For the past year, we have been making a major shift to ensure that users have the same experience on all screens. The first visible development is the adoption of the responsive design, which we have been testing since September 2015 on 3% of visitors. We have to adapt to customs. Today, 55% of visitors use their mobile phones and we believe that by the end of 2016, 66% will be using them. But not all pages will be concerned, such as the ad deposit or the account, because it is more complex in terms of navigation.

We took the opportunity to relook the logo, which no longer contains the “.fr” because it did not correspond to the mobile. We want it to be warmer and better suited to the booming employment category. At the same time, our application is strongly evolving with the appearance of geolocation, which is our second major development axis. Being able to search for ads within a given radius has been the main demand of users for the past two years.

Antoine Jouteau replaced Olivier Aizac (the founder) at the head of Leboncoin in early 2015 – Crédit : Leboncoin.

To take advantage of this, they will have to specify the address of the property – which we will encourage them to do. On Leboncoin, 80% of physical transactions to date are carried out within a radius of 200 km – except for rare objects and real estate We will also offer an in-application messaging system and a platform for large recruiters. Latest innovation: a hyper-local advertising agency for small advertisers, such as VSE/SMEs.

Why did Leboncoin seem so old-fashioned?

Design was not a priority. People expect efficiency, pragmatism. So now that we’re redoing the website, we might as well give it more pizzazz (the typical yellow of the site was adapted to old screens, editor’s note).

Are you going to offer navigation to the Tinder?

We’ve got a prototype of a Tinder navigation system. It looks interesting on a mobile phone Afterwards, the difficulty, once you have “swiped“, is that you can’t find the ad anymore. But people like to go back to an ad, go back to the site. This requires adaptation. We’re prototyping it now.

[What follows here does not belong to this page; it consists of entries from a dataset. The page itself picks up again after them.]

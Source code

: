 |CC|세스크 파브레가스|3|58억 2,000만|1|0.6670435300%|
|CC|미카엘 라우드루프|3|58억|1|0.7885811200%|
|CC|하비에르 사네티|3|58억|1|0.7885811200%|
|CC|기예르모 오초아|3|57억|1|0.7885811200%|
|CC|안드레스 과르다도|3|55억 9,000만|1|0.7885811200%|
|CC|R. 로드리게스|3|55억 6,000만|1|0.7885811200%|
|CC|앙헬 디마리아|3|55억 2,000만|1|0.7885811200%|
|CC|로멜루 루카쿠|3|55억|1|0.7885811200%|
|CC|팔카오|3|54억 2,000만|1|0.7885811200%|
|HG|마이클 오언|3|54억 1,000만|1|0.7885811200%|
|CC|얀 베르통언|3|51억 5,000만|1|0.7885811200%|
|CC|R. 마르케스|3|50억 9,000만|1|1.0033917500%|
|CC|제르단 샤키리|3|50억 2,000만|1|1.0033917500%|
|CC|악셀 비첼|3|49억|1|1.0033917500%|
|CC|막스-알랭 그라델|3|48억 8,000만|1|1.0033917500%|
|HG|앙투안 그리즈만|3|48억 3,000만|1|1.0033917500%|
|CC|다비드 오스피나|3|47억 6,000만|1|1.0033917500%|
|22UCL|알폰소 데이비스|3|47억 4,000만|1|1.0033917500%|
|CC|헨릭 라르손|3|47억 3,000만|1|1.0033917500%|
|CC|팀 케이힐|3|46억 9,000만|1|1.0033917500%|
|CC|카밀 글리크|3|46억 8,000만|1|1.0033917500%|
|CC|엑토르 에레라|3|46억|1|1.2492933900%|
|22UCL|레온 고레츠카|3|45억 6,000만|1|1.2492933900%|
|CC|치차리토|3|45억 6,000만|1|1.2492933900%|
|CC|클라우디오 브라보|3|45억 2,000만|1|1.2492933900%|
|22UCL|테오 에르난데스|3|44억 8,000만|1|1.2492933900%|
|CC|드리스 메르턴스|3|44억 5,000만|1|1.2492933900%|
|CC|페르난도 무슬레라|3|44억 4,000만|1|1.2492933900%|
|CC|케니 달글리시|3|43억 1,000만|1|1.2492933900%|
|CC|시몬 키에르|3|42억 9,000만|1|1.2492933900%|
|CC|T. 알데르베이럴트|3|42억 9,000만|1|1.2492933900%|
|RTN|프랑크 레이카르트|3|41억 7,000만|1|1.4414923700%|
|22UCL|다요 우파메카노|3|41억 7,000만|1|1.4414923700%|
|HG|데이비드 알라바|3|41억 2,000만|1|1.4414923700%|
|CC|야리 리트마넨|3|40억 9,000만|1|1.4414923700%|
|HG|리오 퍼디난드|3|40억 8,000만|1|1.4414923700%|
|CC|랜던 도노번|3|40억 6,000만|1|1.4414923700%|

What are the key figures after 10 years?

We have a total of 23 million unique visitors per month (Médiamétrie), up 10% in 2015 thanks to mobile, which concentrates all acquisitions of unique visitors – these are the same type of visitors, who have the same average basket as on desktop. 179.7 million in 2015, compared with 150.7 million in 2014, for a total of

EBITDA

of 62%, which is slightly down due to investments.

Our three main sources of revenue to date are national and local advertising, offers aimed at professionals and the uploading of individual ads in the flow, which we invoice in freemiummode. We employ 350 people, but we will be recruiting a hundred or so in 2016 (engineers, marketing, etc.).